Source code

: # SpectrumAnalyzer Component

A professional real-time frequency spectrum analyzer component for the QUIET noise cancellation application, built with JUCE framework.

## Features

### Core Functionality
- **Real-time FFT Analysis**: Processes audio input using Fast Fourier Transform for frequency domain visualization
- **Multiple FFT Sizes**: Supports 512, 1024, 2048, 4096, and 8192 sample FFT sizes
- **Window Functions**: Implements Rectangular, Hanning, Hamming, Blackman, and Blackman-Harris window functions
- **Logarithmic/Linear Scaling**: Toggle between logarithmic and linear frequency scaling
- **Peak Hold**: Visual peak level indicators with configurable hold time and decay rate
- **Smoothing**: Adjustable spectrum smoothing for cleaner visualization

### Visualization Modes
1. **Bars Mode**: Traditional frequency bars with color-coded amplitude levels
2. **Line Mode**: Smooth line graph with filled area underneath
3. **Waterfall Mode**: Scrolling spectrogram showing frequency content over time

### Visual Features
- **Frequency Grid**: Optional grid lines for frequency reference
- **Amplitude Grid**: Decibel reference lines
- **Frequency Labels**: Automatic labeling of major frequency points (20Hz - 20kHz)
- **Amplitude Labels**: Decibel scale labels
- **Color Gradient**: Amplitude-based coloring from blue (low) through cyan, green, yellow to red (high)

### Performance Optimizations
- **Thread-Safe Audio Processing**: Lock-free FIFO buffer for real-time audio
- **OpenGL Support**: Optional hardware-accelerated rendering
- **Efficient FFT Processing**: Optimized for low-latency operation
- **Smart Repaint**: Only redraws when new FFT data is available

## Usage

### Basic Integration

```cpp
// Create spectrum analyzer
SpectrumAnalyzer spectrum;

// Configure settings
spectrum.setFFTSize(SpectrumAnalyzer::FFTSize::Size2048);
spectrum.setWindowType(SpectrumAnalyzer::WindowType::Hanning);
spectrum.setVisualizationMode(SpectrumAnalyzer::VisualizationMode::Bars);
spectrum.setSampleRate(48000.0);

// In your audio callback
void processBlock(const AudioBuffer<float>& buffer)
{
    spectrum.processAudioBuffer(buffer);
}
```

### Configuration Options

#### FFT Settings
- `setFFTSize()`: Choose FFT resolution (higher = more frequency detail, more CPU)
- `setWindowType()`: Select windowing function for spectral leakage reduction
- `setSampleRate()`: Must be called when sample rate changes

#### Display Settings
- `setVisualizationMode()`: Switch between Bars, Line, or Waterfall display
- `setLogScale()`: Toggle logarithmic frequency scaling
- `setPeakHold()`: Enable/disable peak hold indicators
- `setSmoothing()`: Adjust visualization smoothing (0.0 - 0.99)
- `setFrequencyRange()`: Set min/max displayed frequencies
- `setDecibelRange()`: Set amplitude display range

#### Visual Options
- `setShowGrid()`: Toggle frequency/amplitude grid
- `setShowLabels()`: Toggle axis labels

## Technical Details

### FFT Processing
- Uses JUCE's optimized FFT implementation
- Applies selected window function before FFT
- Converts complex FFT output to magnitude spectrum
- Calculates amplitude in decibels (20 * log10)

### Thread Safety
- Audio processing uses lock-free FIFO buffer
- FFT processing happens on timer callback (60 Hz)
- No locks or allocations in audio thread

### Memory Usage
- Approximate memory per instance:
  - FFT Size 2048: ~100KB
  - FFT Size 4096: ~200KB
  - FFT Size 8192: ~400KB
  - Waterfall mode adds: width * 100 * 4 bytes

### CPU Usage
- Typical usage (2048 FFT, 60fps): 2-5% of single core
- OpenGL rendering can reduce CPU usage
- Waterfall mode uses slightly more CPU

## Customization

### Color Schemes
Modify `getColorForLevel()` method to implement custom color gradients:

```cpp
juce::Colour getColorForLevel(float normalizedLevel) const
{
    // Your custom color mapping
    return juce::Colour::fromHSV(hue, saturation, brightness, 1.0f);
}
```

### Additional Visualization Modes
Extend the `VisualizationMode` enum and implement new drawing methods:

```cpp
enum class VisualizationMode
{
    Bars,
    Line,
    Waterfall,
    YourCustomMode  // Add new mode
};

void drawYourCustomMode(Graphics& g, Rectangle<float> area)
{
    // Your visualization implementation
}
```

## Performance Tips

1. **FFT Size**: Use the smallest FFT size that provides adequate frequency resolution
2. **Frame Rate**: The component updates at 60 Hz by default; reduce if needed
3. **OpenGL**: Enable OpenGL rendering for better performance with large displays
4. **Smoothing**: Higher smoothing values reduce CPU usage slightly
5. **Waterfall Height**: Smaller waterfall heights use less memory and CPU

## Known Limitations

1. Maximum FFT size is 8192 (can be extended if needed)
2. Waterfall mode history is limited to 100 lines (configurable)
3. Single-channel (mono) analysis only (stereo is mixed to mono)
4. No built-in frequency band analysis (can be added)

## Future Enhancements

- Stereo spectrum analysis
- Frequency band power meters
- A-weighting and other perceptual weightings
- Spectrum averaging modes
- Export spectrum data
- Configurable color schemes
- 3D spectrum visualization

= = = =

§ How to complete this task
Set down, from the entries above, exactly the lines from the one with "- **Multiple FFT" up to and including the one with "peak hold indicators", and no other lines.

§ Reply
- **Multiple FFT Sizes**: Supports 512, 1024, 2048, 4096, and 8192 sample FFT sizes
- **Window Functions**: Implements Rectangular, Hanning, Hamming, Blackman, and Blackman-Harris window functions
- **Logarithmic/Linear Scaling**: Toggle between logarithmic and linear frequency scaling
- **Peak Hold**: Visual peak level indicators with configurable hold time and decay rate
- **Smoothing**: Adjustable spectrum smoothing for cleaner visualization

### Visualization Modes
1. **Bars Mode**: Traditional frequency bars with color-coded amplitude levels
2. **Line Mode**: Smooth line graph with filled area underneath
3. **Waterfall Mode**: Scrolling spectrogram showing frequency content over time

### Visual Features
- **Frequency Grid**: Optional grid lines for frequency reference
- **Amplitude Grid**: Decibel reference lines
- **Frequency Labels**: Automatic labeling of major frequency points (20Hz - 20kHz)
- **Amplitude Labels**: Decibel scale labels
- **Color Gradient**: Amplitude-based coloring from blue (low) through cyan, green, yellow to red (high)

### Performance Optimizations
- **Thread-Safe Audio Processing**: Lock-free FIFO buffer for real-time audio
- **OpenGL Support**: Optional hardware-accelerated rendering
- **Efficient FFT Processing**: Optimized for low-latency operation
- **Smart Repaint**: Only redraws when new FFT data is available

## Usage

### Basic Integration

```cpp
// Create spectrum analyzer
SpectrumAnalyzer spectrum;

// Configure settings
spectrum.setFFTSize(SpectrumAnalyzer::FFTSize::Size2048);
spectrum.setWindowType(SpectrumAnalyzer::WindowType::Hanning);
spectrum.setVisualizationMode(SpectrumAnalyzer::VisualizationMode::Bars);
spectrum.setSampleRate(48000.0);

// In your audio callback
void processBlock(const AudioBuffer<float>& buffer)
{
    spectrum.processAudioBuffer(buffer);
}
```

### Configuration Options

#### FFT Settings
- `setFFTSize()`: Choose FFT resolution (higher = more frequency detail, more CPU)
- `setWindowType()`: Select windowing function for spectral leakage reduction
- `setSampleRate()`: Must be called when sample rate changes

#### Display Settings
- `setVisualizationMode()`: Switch between Bars, Line, or Waterfall display
- `setLogScale()`: Toggle logarithmic frequency scaling
- `setPeakHold()`: Enable/disable peak hold indicators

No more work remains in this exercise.